The businesses that we're in. I'm going to try to generalize when I say we like business-to-business. We like businesses that are global. We like recurring revenue. We like, in our terminology, critical applications, because business-to-business people will pay you well if you offer them durable, high-quality solutions. Our customers are return-on-investment driven, as in fact we are. It's part of our culture, and I think, quite frankly, it's reflected in our operating returns and our cash flows over many, many years. We have an interesting manufacturing footprint. While we are a global company, more than 80% of our manufacturing is here in the U.S. Last year, we did just a little bit over $2 billion in revenue, and we've been public since 1969.

Moderator

I mean, it's much better than watching paint dry, so we'll take that.

David Lowe
CFO and Treasurer, Graco Inc

Exactly.

Moderator

So thank you for that, and welcome again.
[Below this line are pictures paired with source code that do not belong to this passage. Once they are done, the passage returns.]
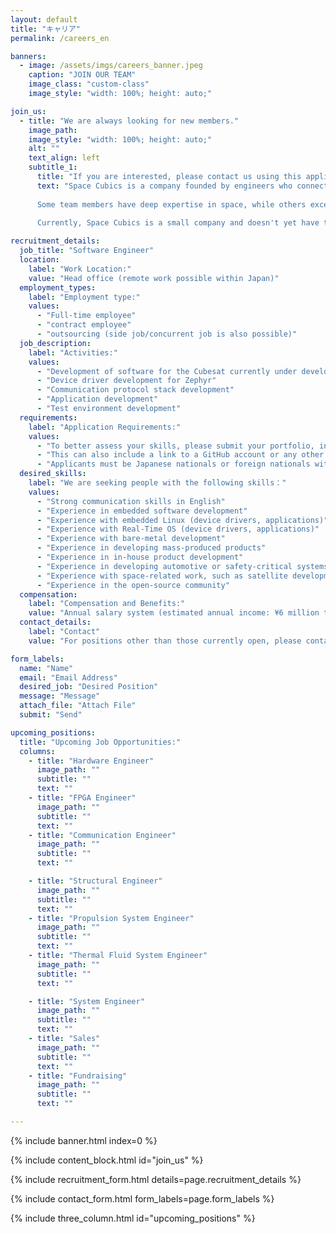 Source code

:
 ```yaml
---
layout: default
title: "キャリア"
permalink: /careers_en

banners:
  - image: /assets/imgs/careers_banner.jpeg
    caption: "JOIN OUR TEAM"
    image_class: "custom-class"
    image_style: "width: 100%; height: auto;"

join_us:
  - title: "We are always looking for new members."
    image_path: 
    image_style: "width: 100%; height: auto;"
    alt: ""
    text_align: left
    subtitle_1: 
      title: "If you are interested, please contact us using this application form."
      text: "Space Cubics is a company founded by engineers who connected through their work in space and computer technology. We are passionate about engineering and design, creating computers that are built to withstand the harsh and extreme conditions of space. 
      
      Some team members have deep expertise in space, while others excel in computer architecture, logic, and software development. Despite their confidence in their own fields, many challenges require collaborative solutions that no single person can tackle alone. I work closely with trusted colleagues every day to address these issues. There’s no sense of hierarchy or superiority; instead, we focus on leveraging each other’s unique strengths and pushing ourselves to achieve our goals together. 
      
      Currently, Space Cubics is a small company and doesn't yet have the resources to handle large projects independently. We welcome individuals passionate about designing, manufacturing, and selling spacecraft components, including computers, communications, propulsion, structures, thermal fluids, and system engineering. If you find working with ground-based computers too common or uninspiring, or if you feel you're unable to create something the way you envision, please reach out to us. We seek to collaborate with those who are solution-oriented and respectful, and we avoid working with individuals who are overly critical of others' work or who bring a negative attitude, even if they are highly skilled."

recruitment_details: 
  job_title: "Software Engineer"
  location: 
    label: "Work Location:"
    value: "Head office (remote work possible within Japan)"
  employment_types:
    label: "Employment type:"
    values: 
      - "Full-time employee"
      - "contract employee"
      - "outsourcing (side job/concurrent job is also possible)"
  job_description: 
    label: "Activities:"
    values: 
      - "Development of software for the Cubesat currently under development"
      - "Device driver development for Zephyr"
      - "Communication protocol stack development"
      - "Application development"
      - "Test environment development"
  requirements: 
    label: "Application Requirements:"
    values: 
      - "To better assess your skills, please submit your portfolio, including software code you have developed in the past."
      - "This can also include a link to a GitHub account or any other platform where your work is published."
      - "Applicants must be Japanese nationals or foreign nationals with permanent resident status in Japan."
  desired_skills: 
    label: "We are seeking people with the following skills："
    values: 
      - "Strong communication skills in English"
      - "Experience in embedded software development"
      - "Experience with embedded Linux (device drivers, applications)"
      - "Experience with Real-Time OS (device drivers, applications)"
      - "Experience with bare-metal development"
      - "Experience in developing mass-produced products"
      - "Experience in in-house product development"
      - "Experience in developing automotive or safety-critical systems"
      - "Experience with space-related work, such as satellite development"
      - "Experience in the open-source community"
  compensation: 
    label: "Compensation and Benefits:"
    value: "Annual salary system (estimated annual income: ¥6 million to ¥10 million) *Remuneration will be based on the applicant’s skills and experience"
  contact_details: 
    label: "Contact"
    value: "For positions other than those currently open, please contact us through the inquiry form below."

form_labels:
  name: "Name"
  email: "Email Address"
  desired_job: "Desired Position"
  message: "Message"
  attach_file: "Attach File"
  submit: "Send"

upcoming_positions:
  title: "Upcoming Job Opportunities:"
  columns:
    - title: "Hardware Engineer"
      image_path: ""
      subtitle: ""
      text: ""
    - title: "FPGA Engineer"
      image_path: ""
      subtitle: ""
      text: ""
    - title: "Communication Engineer"
      image_path: ""
      subtitle: ""
      text: ""

    - title: "Structural Engineer"
      image_path: ""
      subtitle: ""
      text: ""
    - title: "Propulsion System Engineer"
      image_path: ""
      subtitle: ""
      text: ""
    - title: "Thermal Fluid System Engineer"
      image_path: ""
      subtitle: ""
      text: ""

    - title: "System Engineer"
      image_path: ""
      subtitle: ""
      text: ""
    - title: "Sales"
      image_path: ""
      subtitle: ""
      text: ""
    - title: "Fundraising"
      image_path: ""
      subtitle: ""
      text: ""

---
```


{% include banner.html index=0 %}

{% include content_block.html id="join_us" %}

{% include recruitment_form.html details=page.recruitment_details %}

{% include contact_form.html form_labels=page.form_labels %}

{% include three_column.html id="upcoming_positions" %}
And I add, we do want this to be interactive, so if anyone has a question, raise your hand. We're happy to get a mic to you. And those on the webcast as well, there should be a mechanism for you to submit a question. We'll find a way to get that up here to me as well. So, you know, that was a great overview. I thought we'd start by exciting and delighting everyone and pointing out that, you know, Graco, you've got these 15, 18 businesses. One hallmark is you generate a lot of cash flow. With that cash flow, you now have a lot of cash on your balance sheet, as we said, $650 million or so, and minimal internal capital needs.

Just in November, you acquired COROB for EUR 230 million plus an earnout, and that adds to your strong position in the global paint and coating machinery manufacturing category. So first, maybe we could start, talk a little bit about that deal. What makes you excited about it? What was interesting about it in terms of technology, expertise, end markets? But then more broadly, you know, clearly M&A had dipped down for a while. We've seen it perk back up last year. A lot of people are excited about, you know, the deal-making environment. M&A has been an important way for you to grow your top and bottom line over the years. Maybe you could talk about what you're looking at now from your strategic position internally.

David Lowe
CFO and Treasurer, Graco Inc

Okay, that's a good question. This is on.

The transaction that Kevin's referring to is the COROB manufacturing products business out of Northern Italy. It manufactures a variety of machines that are used in the mixing, shaking, tinting activities in the colorant marketplace. In other words, making paint the right color to match existing or desired color shades. This business, I think, characterizes a lot of things that we like about these niche markets that we're in, as well as with respect to deal strategy, the way we like to think about opportunities in this space. As far as businesses that we're in, these niche markets, most of them are not particularly large markets. They're sub-billion-dollar markets. In some cases, they're just a few hundred million dollars.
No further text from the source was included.